Saved entries
▶

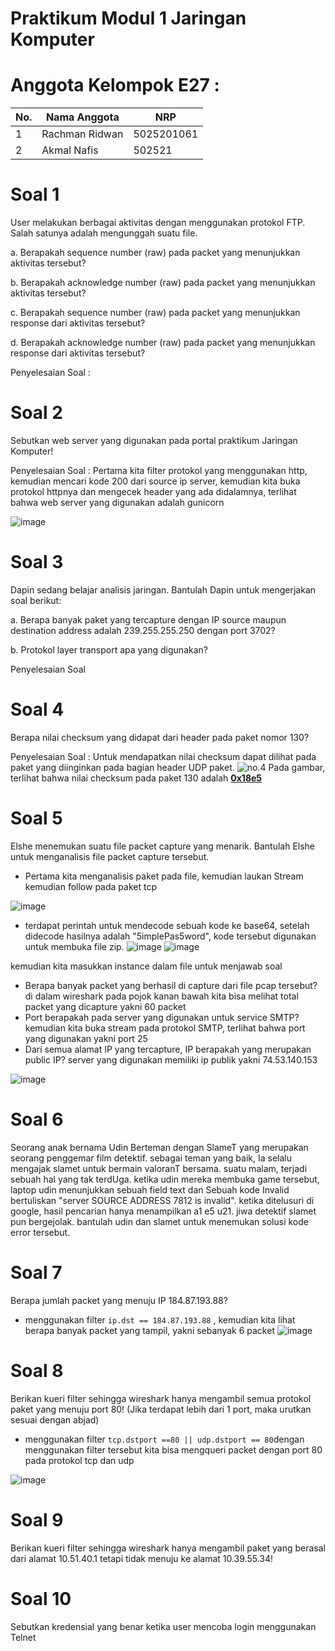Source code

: # Praktikum Modul 1 Jaringan Komputer

# Anggota Kelompok E27 :
| No.  | Nama Anggota       | NRP          |
|------|--------------------|--------------|
| 1    |Rachman Ridwan           | 5025201061   |
| 2    | Akmal Nafis         | 502521   |

# Soal 1
User melakukan berbagai aktivitas dengan menggunakan protokol FTP. Salah satunya adalah mengunggah suatu file.

a. Berapakah sequence number (raw) pada packet yang menunjukkan aktivitas tersebut?

b. Berapakah acknowledge number (raw) pada packet yang menunjukkan aktivitas tersebut? 

c. Berapakah sequence number (raw) pada packet yang menunjukkan response dari aktivitas tersebut?

d. Berapakah acknowledge number (raw) pada packet yang menunjukkan response dari aktivitas tersebut?

Penyelesaian Soal :
# Soal 2
Sebutkan web server yang digunakan pada portal praktikum Jaringan Komputer!

Penyelesaian Soal : Pertama kita filter protokol yang menggunakan http, kemudian mencari kode 200 dari source ip server, kemudian kita buka protokol httpnya dan mengecek header yang ada didalamnya, terlihat bahwa web server yang digunakan adalah gunicorn

![image](https://cdn.discordapp.com/attachments/945203039034306570/1154726293619875920/image.png)

# Soal 3
Dapin sedang belajar analisis jaringan. Bantulah Dapin untuk mengerjakan soal berikut:

a. Berapa banyak paket yang tercapture dengan IP source maupun destination address adalah 239.255.255.250 dengan port 3702?

b. Protokol layer transport apa yang digunakan?

Penyelesaian Soal
# Soal 4
Berapa nilai checksum yang didapat dari header pada paket nomor 130?

Penyelesaian Soal :
Untuk mendapatkan nilai checksum dapat dilihat pada paket yang diinginkan pada bagian header UDP paket.
![no.4](./assets/soal4/no4.png)
Pada gambar, terlihat bahwa nilai checksum pada paket 130 adalah <ins>**0x18e5**<ins>
# Soal 5
Elshe menemukan suatu file packet capture yang menarik. Bantulah Elshe untuk menganalisis file packet capture tersebut.

- Pertama kita menganalisis paket pada file, kemudian laukan Stream kemudian follow pada paket tcp

![image](https://cdn.discordapp.com/attachments/945203039034306570/1154738624982700083/image.png)
- terdapat perintah untuk mendecode sebuah kode ke base64, setelah didecode hasilnya adalah "5implePas5word", kode tersebut digunakan untuk membuka file zip. 
![image](https://cdn.discordapp.com/attachments/945203039034306570/1154740343078666240/image.png)
![image](https://cdn.discordapp.com/attachments/945203039034306570/1154740609400197180/image.png)


kemudian kita masukkan instance dalam file untuk menjawab soal
- Berapa banyak packet yang berhasil di capture dari file pcap tersebut?
di dalam wireshark pada pojok kanan bawah kita bisa melihat total packet yang dicapture yakni 60 packet
- Port berapakah pada server yang digunakan untuk service SMTP?
kemudian kita buka stream pada protokol SMTP, terlihat bahwa port yang digunakan yakni port 25
- Dari semua alamat IP yang tercapture, IP berapakah yang merupakan public IP?
server yang digunakan memiliki ip publik yakni 74.53.140.153

![image](https://cdn.discordapp.com/attachments/945203039034306570/1154743021993205820/image.png)

# Soal 6
Seorang anak bernama Udin Berteman dengan SlameT yang merupakan seorang penggemar film detektif. sebagai teman yang baik, Ia selalu mengajak slamet untuk bermain valoranT bersama. suatu malam, terjadi sebuah hal yang tak terdUga. ketika udin mereka membuka game tersebut, laptop udin menunjukkan sebuah field text dan Sebuah kode Invalid bertuliskan "server SOURCE ADDRESS 7812 is invalid". ketika ditelusuri di google, hasil pencarian hanya menampilkan a1 e5 u21. jiwa detektif slamet pun bergejolak. bantulah udin dan slamet untuk menemukan solusi kode error tersebut.

# Soal 7
Berapa jumlah packet yang menuju IP 184.87.193.88?
- menggunakan filter `ip.dst == 184.87.193.88` , kemudian kita lihat berapa banyak packet yang tampil, yakni sebanyak 6 packet
![image](https://cdn.discordapp.com/attachments/945203039034306570/1154726660990570496/image.png)

# Soal 8
Berikan kueri filter sehingga wireshark hanya mengambil semua protokol paket yang menuju port 80! (Jika terdapat lebih dari 1 port, maka urutkan sesuai dengan abjad)
- menggunakan filter `tcp.dstport ==80 || udp.dstport == 80`dengan menggunakan filter tersebut kita bisa mengqueri packet dengan port 80 pada protokol tcp dan udp

![image](https://cdn.discordapp.com/attachments/945203039034306570/1154747359159386163/image.png)


# Soal 9
Berikan kueri filter sehingga wireshark hanya mengambil paket yang berasal dari alamat 10.51.40.1 tetapi tidak menuju ke alamat 10.39.55.34!

# Soal 10
Sebutkan kredensial yang benar ketika user mencoba login menggunakan Telnet
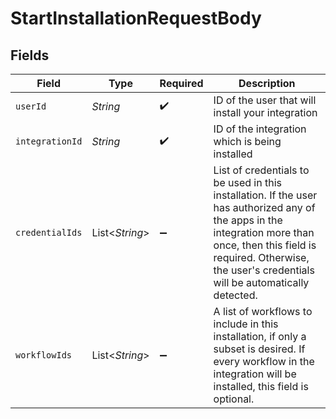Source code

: # StartInstallationRequestBody


## Fields

| Field                                                                                                                                                                                                                             | Type                                                                                                                                                                                                                              | Required                                                                                                                                                                                                                          | Description                                                                                                                                                                                                                       |
| --------------------------------------------------------------------------------------------------------------------------------------------------------------------------------------------------------------------------------- | --------------------------------------------------------------------------------------------------------------------------------------------------------------------------------------------------------------------------------- | --------------------------------------------------------------------------------------------------------------------------------------------------------------------------------------------------------------------------------- | --------------------------------------------------------------------------------------------------------------------------------------------------------------------------------------------------------------------------------- |
| `userId`                                                                                                                                                                                                                          | *String*                                                                                                                                                                                                                          | :heavy_check_mark:                                                                                                                                                                                                                | ID of the user that will install your integration                                                                                                                                                                                 |
| `integrationId`                                                                                                                                                                                                                   | *String*                                                                                                                                                                                                                          | :heavy_check_mark:                                                                                                                                                                                                                | ID of the integration which is being installed                                                                                                                                                                                    |
| `credentialIds`                                                                                                                                                                                                                   | List<*String*>                                                                                                                                                                                                                    | :heavy_minus_sign:                                                                                                                                                                                                                | List of credentials to be used in this installation. If the user has authorized any of the apps in the integration more than once, then this field is required. Otherwise, the user's credentials will be automatically detected. |
| `workflowIds`                                                                                                                                                                                                                     | List<*String*>                                                                                                                                                                                                                    | :heavy_minus_sign:                                                                                                                                                                                                                | A list of workflows to include in this installation, if only a subset is desired. If every workflow in the integration will be installed, this field is optional.                                                                 |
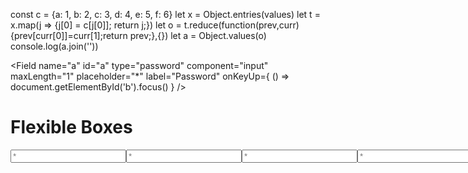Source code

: const c = {a: 1, b: 2, c: 3, d: 4, e: 5, f: 6}
	let x = Object.entries(values)
	let t = x.map(j => {j[0] = c[j[0]]; return j;})
	let o = t.reduce(function(prev,curr){prev[curr[0]]=curr[1];return prev;},{})
	let a = Object.values(o)
  console.log(a.join(''))

<Field
        name="a"
        id="a"
        type="password"
        component="input"
        maxLength="1"
        placeholder="*"
        label="Password"
        onKeyUp={ () => document.getElementById('b').focus() }
      />

<!DOCTYPE html>
<html>
<head>
<style>
.flex-container {
  display: flex;
  flex-wrap: nowrap;
  max-width:150px;
}

.flex-container > input {
  -webkit-flex: 1; /* Safari 6.1+ */
    -ms-flex: 1; /* IE 10 */ 
    flex: 1;
    width:25px;
  border: 0;
  outline: 0;
  text-align: right;
}
</style>
</head>
<body>
<h1>Flexible Boxes</h1>

<div class="flex-container">
  <input type="password" maxlength=1 id="1" onkeyup="moveOnMax(this,'a')" placeholder='*' />
  <input type="password" maxlength=1 id="a" onkeyup="moveOnMax(this,'b')" placeholder='*'/>
<input type="password" maxlength=1 id="b" onkeyup="moveOnMax(this,'c')" placeholder='*'/>
<input type="password" maxlength=1 id="c" onkeyup="moveOnMax(this,'d')" placeholder='*'/>
<input type="password" maxlength=1 id="d" onkeyup="moveOnMax(this,'e')" placeholder='*'/>
<input type="password" maxlength=1 id="e" placeholder='*' />
</div>






</body>
</html>
<script>
moveOnMax =function (field, nextFieldID) {
    if (field.value.length == 1) {
        document.getElementById(nextFieldID).focus();
    }
}
</script>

◀

# BRIEF
Return word for word the lines from the beginning of the entries through the line that contains "Penyelesaian Soal : Pertama", both ends included, but no pictures.

# FINISHED TASK
Source code

: # Praktikum Modul 1 Jaringan Komputer

# Anggota Kelompok E27 :
| No.  | Nama Anggota       | NRP          |
|------|--------------------|--------------|
| 1    |Rachman Ridwan           | 5025201061   |
| 2    | Akmal Nafis         | 502521   |

# Soal 1
User melakukan berbagai aktivitas dengan menggunakan protokol FTP. Salah satunya adalah mengunggah suatu file.

a. Berapakah sequence number (raw) pada packet yang menunjukkan aktivitas tersebut?

b. Berapakah acknowledge number (raw) pada packet yang menunjukkan aktivitas tersebut? 

c. Berapakah sequence number (raw) pada packet yang menunjukkan response dari aktivitas tersebut?

d. Berapakah acknowledge number (raw) pada packet yang menunjukkan response dari aktivitas tersebut?

Penyelesaian Soal :
# Soal 2
Sebutkan web server yang digunakan pada portal praktikum Jaringan Komputer!

Penyelesaian Soal : Pertama kita filter protokol yang menggunakan http, kemudian mencari kode 200 dari source ip server, kemudian kita buka protokol httpnya dan mengecek header yang ada didalamnya, terlihat bahwa web server yang digunakan adalah gunicorn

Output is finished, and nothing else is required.